## Instructions to follow:
How do the lines below between the ones holding "analytical profile 📊.</p>" and "<h5>Data scientist life</h5>", inclusive, read? Give them again exactly, with no other lines.

[Collected data entries]
==*==

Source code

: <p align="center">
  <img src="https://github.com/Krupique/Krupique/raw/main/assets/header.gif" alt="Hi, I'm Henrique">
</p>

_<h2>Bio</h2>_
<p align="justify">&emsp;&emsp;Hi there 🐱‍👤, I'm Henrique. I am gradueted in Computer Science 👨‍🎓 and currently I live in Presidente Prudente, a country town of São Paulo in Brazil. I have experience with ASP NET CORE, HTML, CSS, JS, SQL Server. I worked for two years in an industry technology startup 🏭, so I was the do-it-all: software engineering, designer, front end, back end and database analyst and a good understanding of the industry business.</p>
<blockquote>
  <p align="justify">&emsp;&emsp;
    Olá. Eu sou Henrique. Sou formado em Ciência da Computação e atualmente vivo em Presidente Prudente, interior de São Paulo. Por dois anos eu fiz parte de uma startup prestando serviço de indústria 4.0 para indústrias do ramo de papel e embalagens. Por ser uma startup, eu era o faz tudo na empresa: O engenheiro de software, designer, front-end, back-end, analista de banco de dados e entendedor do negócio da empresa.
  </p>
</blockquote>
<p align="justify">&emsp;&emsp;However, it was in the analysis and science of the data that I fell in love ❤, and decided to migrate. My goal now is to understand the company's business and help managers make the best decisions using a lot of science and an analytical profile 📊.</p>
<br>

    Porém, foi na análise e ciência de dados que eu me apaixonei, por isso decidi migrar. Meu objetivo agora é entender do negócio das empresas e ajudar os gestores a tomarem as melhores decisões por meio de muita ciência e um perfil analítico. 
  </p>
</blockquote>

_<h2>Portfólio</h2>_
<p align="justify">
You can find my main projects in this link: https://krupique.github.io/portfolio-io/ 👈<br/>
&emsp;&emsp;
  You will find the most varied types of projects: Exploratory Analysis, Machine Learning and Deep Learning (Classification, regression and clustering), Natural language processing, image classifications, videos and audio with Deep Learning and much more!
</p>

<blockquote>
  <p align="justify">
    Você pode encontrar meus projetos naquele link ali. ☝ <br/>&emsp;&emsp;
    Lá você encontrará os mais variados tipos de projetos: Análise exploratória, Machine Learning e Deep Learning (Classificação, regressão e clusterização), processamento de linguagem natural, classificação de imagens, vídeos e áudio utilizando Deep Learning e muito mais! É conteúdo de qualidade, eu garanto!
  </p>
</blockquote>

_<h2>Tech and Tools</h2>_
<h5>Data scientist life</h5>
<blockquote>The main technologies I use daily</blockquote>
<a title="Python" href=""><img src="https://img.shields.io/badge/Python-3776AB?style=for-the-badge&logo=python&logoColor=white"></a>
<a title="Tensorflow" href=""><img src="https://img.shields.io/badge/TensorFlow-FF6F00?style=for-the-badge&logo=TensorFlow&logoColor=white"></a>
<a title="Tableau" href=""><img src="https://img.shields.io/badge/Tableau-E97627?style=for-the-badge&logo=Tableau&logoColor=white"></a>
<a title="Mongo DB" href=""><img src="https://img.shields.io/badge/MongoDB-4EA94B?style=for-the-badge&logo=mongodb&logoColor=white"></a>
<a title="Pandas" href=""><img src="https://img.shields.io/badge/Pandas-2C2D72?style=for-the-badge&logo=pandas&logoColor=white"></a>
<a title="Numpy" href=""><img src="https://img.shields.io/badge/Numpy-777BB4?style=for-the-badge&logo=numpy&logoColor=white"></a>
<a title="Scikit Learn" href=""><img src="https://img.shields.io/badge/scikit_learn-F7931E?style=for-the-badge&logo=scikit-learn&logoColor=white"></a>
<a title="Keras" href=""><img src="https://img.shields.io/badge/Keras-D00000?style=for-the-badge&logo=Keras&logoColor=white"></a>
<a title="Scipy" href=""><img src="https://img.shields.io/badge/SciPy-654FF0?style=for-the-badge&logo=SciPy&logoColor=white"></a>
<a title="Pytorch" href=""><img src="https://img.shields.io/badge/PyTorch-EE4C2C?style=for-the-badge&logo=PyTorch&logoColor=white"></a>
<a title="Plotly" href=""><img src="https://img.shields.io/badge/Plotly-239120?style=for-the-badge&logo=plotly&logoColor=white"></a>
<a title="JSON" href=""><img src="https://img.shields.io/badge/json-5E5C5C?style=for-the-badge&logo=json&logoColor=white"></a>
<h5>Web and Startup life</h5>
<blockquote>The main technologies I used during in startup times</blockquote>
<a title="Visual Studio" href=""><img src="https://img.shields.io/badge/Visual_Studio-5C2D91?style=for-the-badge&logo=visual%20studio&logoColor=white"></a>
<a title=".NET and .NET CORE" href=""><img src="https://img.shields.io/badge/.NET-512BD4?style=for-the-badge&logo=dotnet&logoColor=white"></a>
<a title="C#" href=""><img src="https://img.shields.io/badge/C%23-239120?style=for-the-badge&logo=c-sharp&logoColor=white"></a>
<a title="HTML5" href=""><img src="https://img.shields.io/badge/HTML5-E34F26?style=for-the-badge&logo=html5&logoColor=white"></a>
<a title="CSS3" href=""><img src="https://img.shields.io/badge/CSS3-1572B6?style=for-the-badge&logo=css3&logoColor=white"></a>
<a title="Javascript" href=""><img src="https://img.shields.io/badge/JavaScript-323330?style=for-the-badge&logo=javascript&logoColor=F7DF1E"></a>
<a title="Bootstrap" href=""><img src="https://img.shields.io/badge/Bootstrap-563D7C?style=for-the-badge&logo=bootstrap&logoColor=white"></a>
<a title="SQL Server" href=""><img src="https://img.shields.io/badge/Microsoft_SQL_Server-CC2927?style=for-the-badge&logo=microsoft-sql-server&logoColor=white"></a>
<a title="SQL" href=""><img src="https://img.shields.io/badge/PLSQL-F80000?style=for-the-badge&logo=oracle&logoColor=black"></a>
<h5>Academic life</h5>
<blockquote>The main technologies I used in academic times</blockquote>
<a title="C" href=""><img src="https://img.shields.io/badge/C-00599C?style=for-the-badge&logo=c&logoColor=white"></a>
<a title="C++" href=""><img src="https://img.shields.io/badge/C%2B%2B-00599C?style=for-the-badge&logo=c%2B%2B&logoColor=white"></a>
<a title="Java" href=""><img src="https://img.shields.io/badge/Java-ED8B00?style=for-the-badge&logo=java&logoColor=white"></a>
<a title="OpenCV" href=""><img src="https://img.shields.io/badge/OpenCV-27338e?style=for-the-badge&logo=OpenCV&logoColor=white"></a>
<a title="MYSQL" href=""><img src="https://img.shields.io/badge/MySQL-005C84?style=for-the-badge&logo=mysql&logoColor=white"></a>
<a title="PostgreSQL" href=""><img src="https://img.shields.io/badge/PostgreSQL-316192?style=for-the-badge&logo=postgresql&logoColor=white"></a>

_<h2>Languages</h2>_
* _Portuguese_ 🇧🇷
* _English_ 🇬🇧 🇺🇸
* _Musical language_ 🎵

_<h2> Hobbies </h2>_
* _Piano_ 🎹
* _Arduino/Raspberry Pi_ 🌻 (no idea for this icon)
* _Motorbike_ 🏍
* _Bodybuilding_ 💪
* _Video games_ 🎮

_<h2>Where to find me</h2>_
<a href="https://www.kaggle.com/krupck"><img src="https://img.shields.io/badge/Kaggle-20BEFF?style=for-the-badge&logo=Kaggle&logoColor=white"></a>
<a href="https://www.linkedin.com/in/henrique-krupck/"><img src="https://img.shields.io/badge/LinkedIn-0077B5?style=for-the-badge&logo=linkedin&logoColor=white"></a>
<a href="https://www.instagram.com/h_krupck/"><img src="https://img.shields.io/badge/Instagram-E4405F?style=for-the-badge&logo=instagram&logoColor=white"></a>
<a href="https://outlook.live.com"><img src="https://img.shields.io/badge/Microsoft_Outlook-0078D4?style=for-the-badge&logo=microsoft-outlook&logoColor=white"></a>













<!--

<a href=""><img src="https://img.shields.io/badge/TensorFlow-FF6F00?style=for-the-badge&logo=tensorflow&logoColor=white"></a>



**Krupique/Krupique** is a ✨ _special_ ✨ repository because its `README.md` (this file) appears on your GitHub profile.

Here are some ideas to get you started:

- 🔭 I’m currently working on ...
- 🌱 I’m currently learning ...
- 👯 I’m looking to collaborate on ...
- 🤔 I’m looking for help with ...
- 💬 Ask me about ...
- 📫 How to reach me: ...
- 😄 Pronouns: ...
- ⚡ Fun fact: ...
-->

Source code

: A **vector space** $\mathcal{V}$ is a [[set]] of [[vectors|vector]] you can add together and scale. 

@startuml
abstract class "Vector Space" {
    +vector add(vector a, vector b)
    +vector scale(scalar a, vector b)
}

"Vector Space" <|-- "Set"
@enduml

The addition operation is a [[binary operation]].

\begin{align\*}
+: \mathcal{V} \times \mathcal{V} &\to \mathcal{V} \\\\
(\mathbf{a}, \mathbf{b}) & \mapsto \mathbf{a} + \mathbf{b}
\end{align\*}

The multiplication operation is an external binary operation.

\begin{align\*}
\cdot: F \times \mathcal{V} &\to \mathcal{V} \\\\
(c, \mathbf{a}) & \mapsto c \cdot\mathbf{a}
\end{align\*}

==*==

## Task result:
<p align="justify">&emsp;&emsp;However, it was in the analysis and science of the data that I fell in love ❤, and decided to migrate. My goal now is to understand the company's business and help managers make the best decisions using a lot of science and an analytical profile 📊.</p>
<br>

    Porém, foi na análise e ciência de dados que eu me apaixonei, por isso decidi migrar. Meu objetivo agora é entender do negócio das empresas e ajudar os gestores a tomarem as melhores decisões por meio de muita ciência e um perfil analítico. 
  </p>
</blockquote>

_<h2>Portfólio</h2>_
<p align="justify">
You can find my main projects in this link: https://krupique.github.io/portfolio-io/ 👈<br/>
&emsp;&emsp;
  You will find the most varied types of projects: Exploratory Analysis, Machine Learning and Deep Learning (Classification, regression and clustering), Natural language processing, image classifications, videos and audio with Deep Learning and much more!
</p>

<blockquote>
  <p align="justify">
    Você pode encontrar meus projetos naquele link ali. ☝ <br/>&emsp;&emsp;
    Lá você encontrará os mais variados tipos de projetos: Análise exploratória, Machine Learning e Deep Learning (Classificação, regressão e clusterização), processamento de linguagem natural, classificação de imagens, vídeos e áudio utilizando Deep Learning e muito mais! É conteúdo de qualidade, eu garanto!
  </p>
</blockquote>

_<h2>Tech and Tools</h2>_
<h5>Data scientist life</h5>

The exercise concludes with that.